Now this same thing will make them moderate and meek; their passions will not be excited by other things, if Christ is enjoyed. Moreover, He is at hand, A little while, and all for which men strive, will give place to Him whose presence bridles the will (or rather puts it aside) and fills the heart. We are not to be moved by things here below until He shall come. When He comes, we shall be fully occupied with other things.

Not only are the will and the passions to be bridled and silenced, but anxieties also. We are in relationship with God, in all things He is our refuge; and events do not disturb Him, He knows the end from the beginning. He knows everything, He knows it beforehand; events shake neither His throne nor His heart; they always accomplish His purposes. But to us He is Love; we are through grace, the objects of His tender care. He listens to us and bows down His ear to hear us. In all things, therefore, instead of disquieting ourselves, and weighing everything in our own hearts, we ought to present our requests to God with prayer, with supplication, with a heart that makes itself known, for we are human beings, but with a knowledge of the heart of God, for He loves us perfectly; so that even while making our petition to Him, we can already give thanks, because we are sure of the answer of His grace, be it what it may; and it is our requests that we are to present to Him. This is trust- and His peace, the peace of God Himself, shall keep our hearts. It does not say that our hearts shall keep the peace of God, but having cast our burthen on Him, whose peace nothing can disturb, His peace keeps our hearts. Our trouble is before Him, and the constant peace of the God of love who takes charge of

everything and knows all beforehand, quiets our unburthened hearts, and imparts to us the peace which is in Himself and which is above all understanding, even as He Himself is above all the circumstances that can disquiet us, and above the poor human heart that is troubled by them. Oh, what grace! that even our anxieties are a means of our being filled with this marvellous peace, if we know how to bring them to God, and How true He is. May we learn, indeed, to maintain this intercourse with God, and its reality, in order that we may converse with Him, and understand His ways with believers.

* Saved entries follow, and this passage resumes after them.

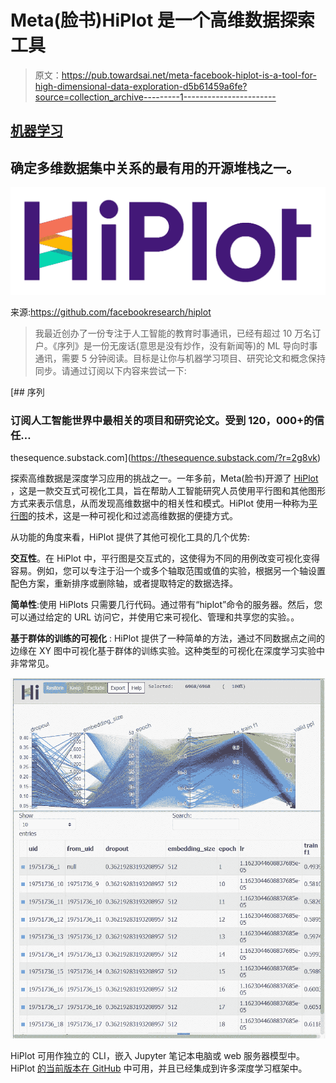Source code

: # Meta(脸书)HiPlot 是一个高维数据探索工具

> 原文：<https://pub.towardsai.net/meta-facebook-hiplot-is-a-tool-for-high-dimensional-data-exploration-d5b61459a6fe?source=collection_archive---------1----------------------->

## [机器学习](https://towardsai.net/p/category/machine-learning)

## 确定多维数据集中关系的最有用的开源堆栈之一。

![](img/6e8b171cde1bc8716b83675822475230.png)

来源:https://github.com/facebookresearch/hiplot

> 我最近创办了一份专注于人工智能的教育时事通讯，已经有超过 10 万名订户。《序列》是一份无废话(意思是没有炒作，没有新闻等)的 ML 导向时事通讯，需要 5 分钟阅读。目标是让你与机器学习项目、研究论文和概念保持同步。请通过订阅以下内容来尝试一下:

[](https://thesequence.substack.com/?r=2g8vk) [## 序列

### 订阅人工智能世界中最相关的项目和研究论文。受到 120，000+的信任…

thesequence.substack.com](https://thesequence.substack.com/?r=2g8vk) 

探索高维数据是深度学习应用的挑战之一。一年多前，Meta(脸书)开源了 [HiPlot](https://github.com/facebookresearch/hiplot) ，这是一款交互式可视化工具，旨在帮助人工智能研究人员使用平行图和其他图形方式来表示信息，从而发现高维数据中的相关性和模式。HiPlot 使用一种称为[平行图](https://en.wikipedia.org/wiki/Parallel_coordinates)的技术，这是一种可视化和过滤高维数据的便捷方式。

从功能的角度来看，HiPlot 提供了其他可视化工具的几个优势:

**交互性**。在 HiPlot 中，平行图是交互式的，这使得为不同的用例改变可视化变得容易。例如，您可以专注于沿一个或多个轴取范围或值的实验，根据另一个轴设置配色方案，重新排序或删除轴，或者提取特定的数据选择。

**简单性**:使用 HiPlots 只需要几行代码。通过带有“hiplot”命令的服务器。然后，您可以通过给定的 URL 访问它，并使用它来可视化、管理和共享您的实验。。

**基于群体的训练的可视化** : HiPlot 提供了一种简单的方法，通过不同数据点之间的边缘在 XY 图中可视化基于群体的训练实验。这种类型的可视化在深度学习实验中非常常见。

![](img/c09305e9211ac174f650074469e2997b.png)

HiPlot 可用作独立的 CLI，嵌入 Jupyter 笔记本电脑或 web 服务器模型中。HiPlot [的当前版本在 GitHub](https://github.com/facebookresearch/hiplot) 中可用，并且已经集成到许多深度学习框架中。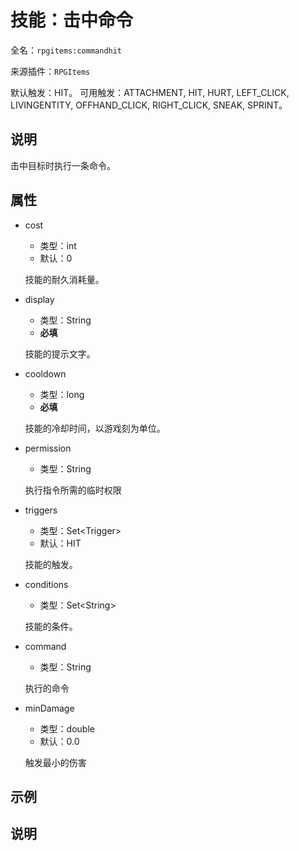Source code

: # 技能：击中命令

<!-- 本文件是通过游戏内 `/rpgitem gen-wiki` 命令生成的。 -->
<!-- 请只在对应的 "beginCustomXXXX" 与 "endCustomXXXX" 间编辑。  -->
<!-- 如果您想修改技能或其属性的描述， -->
<!-- 请修改 "resources/lang/zh_CN.yml" 中对应的项。 -->

全名：`rpgitems:commandhit`

来源插件：`RPGItems`

默认触发：HIT。
可用触发：ATTACHMENT, HIT, HURT, LEFT_CLICK, LIVINGENTITY, OFFHAND_CLICK, RIGHT_CLICK, SNEAK, SPRINT。

<!-- beginCustomHeader -->
<!-- endCustomHeader -->

## 说明

击中目标时执行一条命令。
<!-- beginCustomDescription -->
<!-- endCustomDescription -->

## 属性

* cost

  * 类型：int
  * 默认：0

  技能的耐久消耗量。

* display

  * 类型：String
  * **必填**

  技能的提示文字。

* cooldown

  * 类型：long
  * **必填**

  技能的冷却时间，以游戏刻为单位。

* permission

  * 类型：String

  执行指令所需的临时权限

* triggers

  * 类型：Set&lt;Trigger&gt;
  * 默认：HIT

  技能的触发。

* conditions

  * 类型：Set&lt;String&gt;

  技能的条件。

* command

  * 类型：String

  执行的命令

* minDamage

  * 类型：double
  * 默认：0.0

  触发最小的伤害

<!-- beginCustomProperties -->
<!-- endCustomProperties -->

## 示例

<!-- beginCustomExample -->
<!-- endCustomExample -->

## 说明

<!-- beginCustomNote -->
<!-- endCustomNote -->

Moreover, the Christian, although walking, as we have seen, in the midst of evil and of trial, is to occupy himself with all that is good, to live in this atmosphere, so that it shall pervade his heart, that he shall be habitually where God is to be found. This is an all-important command; we may be occupied with evil, in order to condemn it; we may be right, but this is not communion with God in that which is good. But if occupied, through His grace, with that which is good, with that which comes from Himself, the God of peace is with us. In trouble, we shall have the peace of God; in our ordinary life, if it be of this nature, we shall have the God of peace. Paul was the practical example of this: with regard to their walk, by following him in that which they had learnt and heard from him, and seen in him, they should find that God was with them.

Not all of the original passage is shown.